Миральес узнал свои слова, кивнул, чуть улыбнулся, потом вышел в коридор, легонько стукнул меня палкой по голени и сказал:
— Ну пойдемте, а то вы еще на поезд опоздаете.
Мы на лифте спустились на первый этаж и от стойки заказали мне такси.
— Попрощайтесь за меня с сестрой Франсуазой, — попросил я, пока мы шли к выходу.
— А вы разве больше не приедете?
— Только если вы захотите.
— Кто сказал, что я не хочу?
— Тогда я вам обещаю, что вернусь.
Свет на улице стал ржавым: вечерело. Мы ждали такси у калитки сада, рядом со светофором, переключавшимся впустую — на перекрестке шоссе де Дэ и рю де Комбот движение не отличалось оживленностью, и на тротуарах тоже было пусто. Справа стояло многоквартирное здание, не очень высокое, с большими окнами и балконами, выходившими на сад дома престарелых «Кувшинки». Я подумал, что там, наверное, хорошо жить. Подумал, что жить везде хорошо. Подумал про солдата Листера. Со стороны услышал, как говорю:
— Как вам кажется, что он тогда думал?
— Солдат? — Миральес, опираясь всем телом на палку, смотрел на светофор, горевший красным.
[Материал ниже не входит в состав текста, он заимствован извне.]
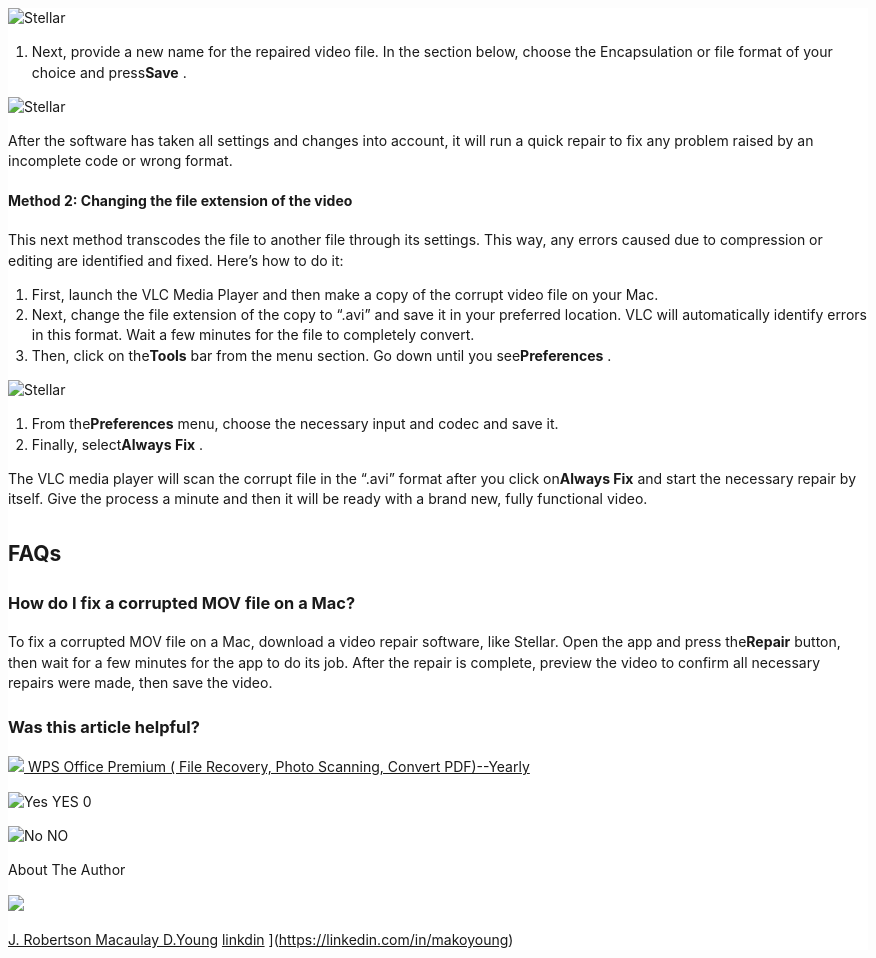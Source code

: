 ![Stellar](https://www.stellarinfo.com/blog/wp-content/uploads/2022/01/click-on-convertsave.png)

1. Next, provide a new name for the repaired video file. In the section below, choose the Encapsulation or file format of your choice and press**Save** .

![Stellar](https://www.stellarinfo.com/blog/wp-content/uploads/2022/01/press-save-1.png)

 After the software has taken all settings and changes into account, it will run a quick repair to fix any problem raised by an incomplete code or wrong format.

#### Method 2: Changing the file extension of the video

 This next method transcodes the file to another file through its settings. This way, any errors caused due to compression or editing are identified and fixed. Here’s how to do it:

1. First, launch the VLC Media Player and then make a copy of the corrupt video file on your Mac.
2. Next, change the file extension of the copy to “.avi” and save it in your preferred location. VLC will automatically identify errors in this format. Wait a few minutes for the file to completely convert.
3. Then, click on the**Tools** bar from the menu section. Go down until you see**Preferences** .

![Stellar](https://www.stellarinfo.com/blog/wp-content/uploads/2022/01/see-preferences.png)

1. From the**Preferences** menu, choose the necessary input and codec and save it.
2. Finally, select**Always Fix** .

 The VLC media player will scan the corrupt file in the “.avi” format after you click on**Always Fix** and start the necessary repair by itself. Give the process a minute and then it will be ready with a brand new, fully functional video.

## FAQs

### How do I fix a corrupted MOV file on a Mac?

 To fix a corrupted MOV file on a Mac, download a video repair software, like Stellar. Open the app and press the**Repair** button, then wait for a few minutes for the app to do its job. After the repair is complete, preview the video to confirm all necessary repairs were made, then save the video.

### Was this article helpful?


<a href="https://secure.2checkout.com/order/checkout.php?PRODS=38729081&QTY=1&AFFILIATE=108875&CART=1"><img src="https://website-prod.cache.wpscdn.com/img/wps-spreadsheet-free-excel-editor-online-offline-1x.93e269d.png" border="0">
WPS Office Premium ( File Recovery, Photo Scanning, Convert PDF)--Yearly</a>

![Yes](https://www.stellarinfo.com/blog/wp-content/themes/stellarblog2024/images/Yes.png) YES 0

![No](https://www.stellarinfo.com/blog/wp-content/themes/stellarblog2024/images/No.png) NO

About The Author

![](https://secure.gravatar.com/avatar/5e96ecd070b4c5896b9bf235783afeff?s=85&d=mm&r=g)

[J. Robertson Macaulay D.Young](https://tools.techidaily.com/stellardata-recovery/buy-now/) [linkdin](https://www.stellarinfo.com/public/frontEnd/images/author/linkdin.jpg) ](https://linkedin.com/in/makoyoung)
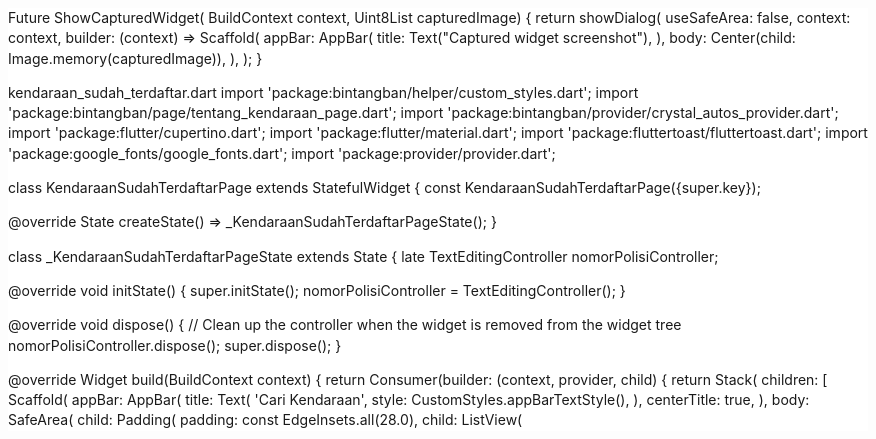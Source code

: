 Future<dynamic> ShowCapturedWidget(
    BuildContext context, Uint8List capturedImage) {
  return showDialog(
    useSafeArea: false,
    context: context,
    builder: (context) => Scaffold(
      appBar: AppBar(
        title: Text("Captured widget screenshot"),
      ),
      body: Center(child: Image.memory(capturedImage)),
    ),
  );
}



kendaraan_sudah_terdaftar.dart
import 'package:bintangban/helper/custom_styles.dart';
import 'package:bintangban/page/tentang_kendaraan_page.dart';
import 'package:bintangban/provider/crystal_autos_provider.dart';
import 'package:flutter/cupertino.dart';
import 'package:flutter/material.dart';
import 'package:fluttertoast/fluttertoast.dart';
import 'package:google_fonts/google_fonts.dart';
import 'package:provider/provider.dart';

class KendaraanSudahTerdaftarPage extends StatefulWidget {
  const KendaraanSudahTerdaftarPage({super.key});

  @override
  State<KendaraanSudahTerdaftarPage> createState() =>
      _KendaraanSudahTerdaftarPageState();
}

class _KendaraanSudahTerdaftarPageState
    extends State<KendaraanSudahTerdaftarPage> {
  late TextEditingController nomorPolisiController;

  @override
  void initState() {
    super.initState();
    nomorPolisiController = TextEditingController();
  }

  @override
  void dispose() {
    // Clean up the controller when the widget is removed from the widget tree
    nomorPolisiController.dispose();
    super.dispose();
  }

  @override
  Widget build(BuildContext context) {
    return Consumer<BintangbanProvider>(builder: (context, provider, child) {
      return Stack(
        children: [
          Scaffold(
              appBar: AppBar(
                title: Text(
                  'Cari Kendaraan',
                  style: CustomStyles.appBarTextStyle(),
                ),
                centerTitle: true,
              ),
              body: SafeArea(
                child: Padding(
                  padding: const EdgeInsets.all(28.0),
                  child: ListView(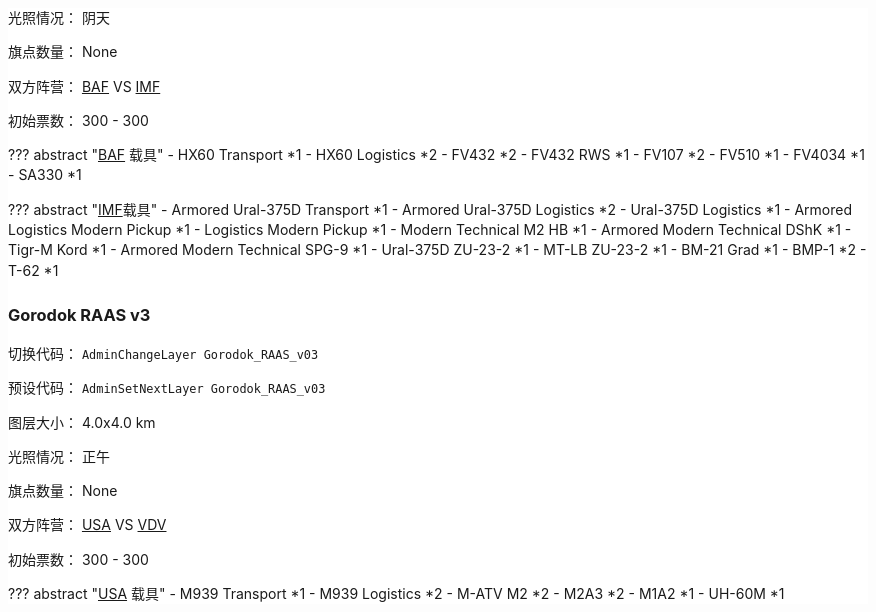 光照情况： 阴天

旗点数量： None

双方阵营： [BAF](/faction/baf) VS [IMF](/faction/imf)

初始票数： 300  -  300

??? abstract "[BAF](/faction/baf) 载具"
    - HX60 Transport *1
    - HX60 Logistics *2
    - FV432 *2
    - FV432 RWS *1
    - FV107 *2
    - FV510 *1
    - FV4034 *1
    - SA330 *1

??? abstract "[IMF](/faction/imf)载具"
    - Armored Ural-375D Transport *1
    - Armored Ural-375D Logistics *2
    - Ural-375D Logistics *1
    - Armored Logistics Modern Pickup *1
    - Logistics Modern Pickup *1
    - Modern Technical M2 HB *1
    - Armored Modern Technical DShK *1
    - Tigr-M Kord *1
    - Armored Modern Technical SPG-9 *1
    - Ural-375D ZU-23-2 *1
    - MT-LB ZU-23-2 *1
    - BM-21 Grad *1
    - BMP-1 *2
    - T-62 *1


### Gorodok RAAS v3

切换代码： `AdminChangeLayer Gorodok_RAAS_v03`

预设代码： `AdminSetNextLayer Gorodok_RAAS_v03`

图层大小： 4.0x4.0 km

光照情况： 正午

旗点数量： None

双方阵营： [USA](/faction/usa) VS [VDV](/faction/vdv)

初始票数： 300  -  300

??? abstract "[USA](/faction/usa) 载具"
    - M939 Transport *1
    - M939 Logistics *2
    - M-ATV M2 *2
    - M2A3 *2
    - M1A2 *1
    - UH-60M *1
Когда красный сменился зеленым, Миральес устремил на меня спокойный взгляд: — Ничего.
— Ничего?
— Ничего.
Такси все не ехало. Было без четверти восемь, а мне еще нужно было заскочить в отель, оплатить счет и забрать вещи.
— Если вернетесь, привезите мне что-нибудь.
— Помимо сигарет?
— Помимо.
— Вы любите музыку?
— Раньше любил. Теперь уже не слушаю, а то каждый раз расклеиваюсь. Думать начинаю — про все, что со мной было, и про все, чего не было.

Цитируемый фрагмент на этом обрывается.